## Task input
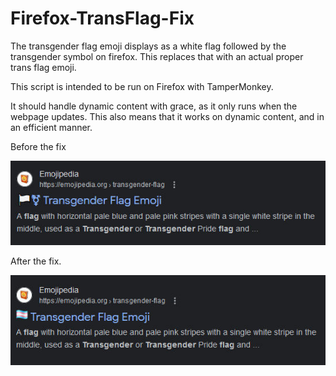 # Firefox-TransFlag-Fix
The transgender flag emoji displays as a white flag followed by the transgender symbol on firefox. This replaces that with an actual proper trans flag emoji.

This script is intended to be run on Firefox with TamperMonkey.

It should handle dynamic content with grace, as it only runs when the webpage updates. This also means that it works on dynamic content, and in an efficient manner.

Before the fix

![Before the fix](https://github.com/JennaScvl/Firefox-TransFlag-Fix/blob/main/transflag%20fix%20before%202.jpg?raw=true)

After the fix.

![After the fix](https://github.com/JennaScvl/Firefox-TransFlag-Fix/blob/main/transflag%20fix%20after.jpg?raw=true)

---

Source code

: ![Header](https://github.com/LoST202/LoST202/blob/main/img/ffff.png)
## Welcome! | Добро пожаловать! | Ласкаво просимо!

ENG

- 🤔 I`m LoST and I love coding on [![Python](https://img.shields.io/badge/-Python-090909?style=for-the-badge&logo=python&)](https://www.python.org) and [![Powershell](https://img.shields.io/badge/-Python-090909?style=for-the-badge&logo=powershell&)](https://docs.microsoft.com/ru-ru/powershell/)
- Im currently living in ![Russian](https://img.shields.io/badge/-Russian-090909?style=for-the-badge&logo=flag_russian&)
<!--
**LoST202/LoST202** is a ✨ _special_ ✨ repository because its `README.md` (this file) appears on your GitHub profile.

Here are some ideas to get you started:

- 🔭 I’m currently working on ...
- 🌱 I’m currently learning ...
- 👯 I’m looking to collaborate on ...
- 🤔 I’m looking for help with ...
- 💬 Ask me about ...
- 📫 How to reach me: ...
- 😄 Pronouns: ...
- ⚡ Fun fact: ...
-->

==

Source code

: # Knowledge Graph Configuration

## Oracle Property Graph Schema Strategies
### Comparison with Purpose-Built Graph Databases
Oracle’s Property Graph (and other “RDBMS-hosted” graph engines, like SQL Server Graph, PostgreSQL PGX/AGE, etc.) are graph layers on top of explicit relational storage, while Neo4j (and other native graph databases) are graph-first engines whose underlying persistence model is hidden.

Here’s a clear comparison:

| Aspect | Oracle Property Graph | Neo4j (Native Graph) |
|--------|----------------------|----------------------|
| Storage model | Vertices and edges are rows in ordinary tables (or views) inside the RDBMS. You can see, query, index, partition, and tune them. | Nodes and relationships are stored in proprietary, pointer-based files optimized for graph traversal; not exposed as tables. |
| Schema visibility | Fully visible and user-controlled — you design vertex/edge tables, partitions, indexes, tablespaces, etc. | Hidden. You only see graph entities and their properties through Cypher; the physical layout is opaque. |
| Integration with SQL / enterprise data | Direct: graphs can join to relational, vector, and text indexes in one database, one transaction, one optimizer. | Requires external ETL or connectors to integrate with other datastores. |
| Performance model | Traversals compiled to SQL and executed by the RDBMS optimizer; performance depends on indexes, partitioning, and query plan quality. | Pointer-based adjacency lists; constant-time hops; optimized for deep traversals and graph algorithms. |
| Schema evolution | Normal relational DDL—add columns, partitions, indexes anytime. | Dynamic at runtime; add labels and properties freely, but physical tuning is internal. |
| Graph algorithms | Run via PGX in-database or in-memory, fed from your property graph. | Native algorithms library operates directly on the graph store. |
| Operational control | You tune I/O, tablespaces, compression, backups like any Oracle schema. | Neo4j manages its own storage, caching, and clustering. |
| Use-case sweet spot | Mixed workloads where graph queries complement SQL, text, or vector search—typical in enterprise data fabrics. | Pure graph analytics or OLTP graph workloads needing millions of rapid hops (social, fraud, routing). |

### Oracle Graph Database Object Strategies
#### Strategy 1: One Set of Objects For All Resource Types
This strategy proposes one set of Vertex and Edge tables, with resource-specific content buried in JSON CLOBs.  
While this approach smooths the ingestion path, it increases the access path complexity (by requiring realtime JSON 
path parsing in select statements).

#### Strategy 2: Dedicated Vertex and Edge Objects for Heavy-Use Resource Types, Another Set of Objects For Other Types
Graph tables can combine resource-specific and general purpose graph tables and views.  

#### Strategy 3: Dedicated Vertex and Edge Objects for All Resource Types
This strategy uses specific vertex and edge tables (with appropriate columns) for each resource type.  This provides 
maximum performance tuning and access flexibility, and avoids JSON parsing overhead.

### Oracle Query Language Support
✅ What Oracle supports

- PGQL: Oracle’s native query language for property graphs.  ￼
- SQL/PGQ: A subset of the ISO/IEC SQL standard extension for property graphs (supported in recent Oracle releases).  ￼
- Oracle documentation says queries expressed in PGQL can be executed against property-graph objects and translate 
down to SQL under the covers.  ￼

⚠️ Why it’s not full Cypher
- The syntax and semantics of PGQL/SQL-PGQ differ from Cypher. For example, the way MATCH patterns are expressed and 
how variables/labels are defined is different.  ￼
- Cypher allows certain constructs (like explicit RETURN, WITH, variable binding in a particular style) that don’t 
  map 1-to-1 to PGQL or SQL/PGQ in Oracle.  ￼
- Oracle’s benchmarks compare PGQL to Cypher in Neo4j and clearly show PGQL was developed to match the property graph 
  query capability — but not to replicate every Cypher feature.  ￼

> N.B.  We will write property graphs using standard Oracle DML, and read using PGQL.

## Prompt
Using the word "currently" as the filter, copy each matching line from the material.

## Answer for the task
- Im currently living in ![Russian](https://img.shields.io/badge/-Russian-090909?style=for-the-badge&logo=flag_russian&)
- 🔭 I’m currently working on ...
- 🌱 I’m currently learning ...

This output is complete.